Since getting to know photographer Robert Gumpert his discomfort with the current world of journalism has been a constant. He doesn’t gripe about technologies like some photojournalist elders (which I don’t have a problem with, by the way), but Bob can’t see a way back from slipping standards as we veer toward the bottom-line priorities of “Newsonomics.”
Bob says:
From the beginning there has been a fight in journalism over where the “firewall” between advertising and the newsroom should be and, as a related question, “what is news?” Is news what readers need to know, or what they want to know?
And so these two articles caught my attention.
The first is At Yahoo, Using Searches to Steer News Coverage. It’s a good headline and pretty much says it all. Yahoo will be using what the reader wants to know to determine content. This is now called democratizing content. In the past it was called tabloid news. […]

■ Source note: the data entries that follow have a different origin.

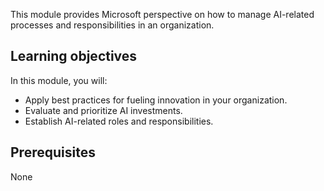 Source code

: This module provides Microsoft perspective on how to manage AI-related processes and responsibilities in an organization.

## Learning objectives

In this module, you will:

* Apply best practices for fueling innovation in your organization.
* Evaluate and prioritize AI investments.
* Establish AI-related roles and responsibilities.

## Prerequisites

None
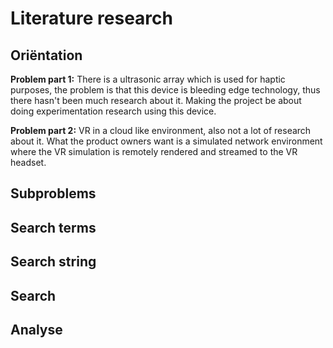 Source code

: # Literature research

## Oriëntation
**Problem part 1:**
There is a ultrasonic array which is used for haptic purposes, the problem is that this device is bleeding edge technology, thus there hasn't been much research about it. Making the project be about doing experimentation research using this device.

**Problem part 2:**
VR in a cloud like environment, also not a lot of research about it.
What the product owners want is a simulated network environment where the VR simulation is remotely rendered and streamed to the VR headset.

## Subproblems

## Search terms

## Search string

## Search

## Analyse
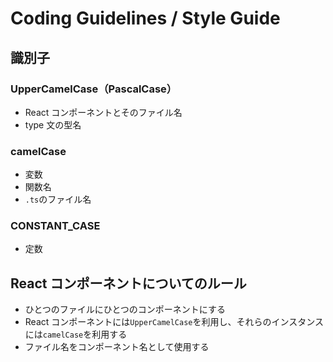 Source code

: # Coding Guidelines / Style Guide

## 識別子
### UpperCamelCase（PascalCase）
- React コンポーネントとそのファイル名
- type 文の型名

### camelCase
- 変数
- 関数名
- `.ts`のファイル名

### CONSTANT_CASE
- 定数


## React コンポーネントについてのルール
- ひとつのファイルにひとつのコンポーネントにする
- React コンポーネントには`UpperCamelCase`を利用し、それらのインスタンスには`camelCase`を利用する
- ファイル名をコンポーネント名として使用する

[Secondly,] “Gaps in Watchdog Journalism Reflected in News From a Trial.” You could not ask for a better example of why good aggressive journalism is needed and what happens when it isn’t around. The article concerns the coverage of a police torture case in Chicago by John Conroy. Everyone should read this article. I say read this article instead of his regular pieces because no one is employing Mr. Conroy anymore, and few news outlets are doing his kind of investigative reporting.
We are all, individually and as a country, more vulnerable for it.
Here, here! It’s a pleasure to know you Bob.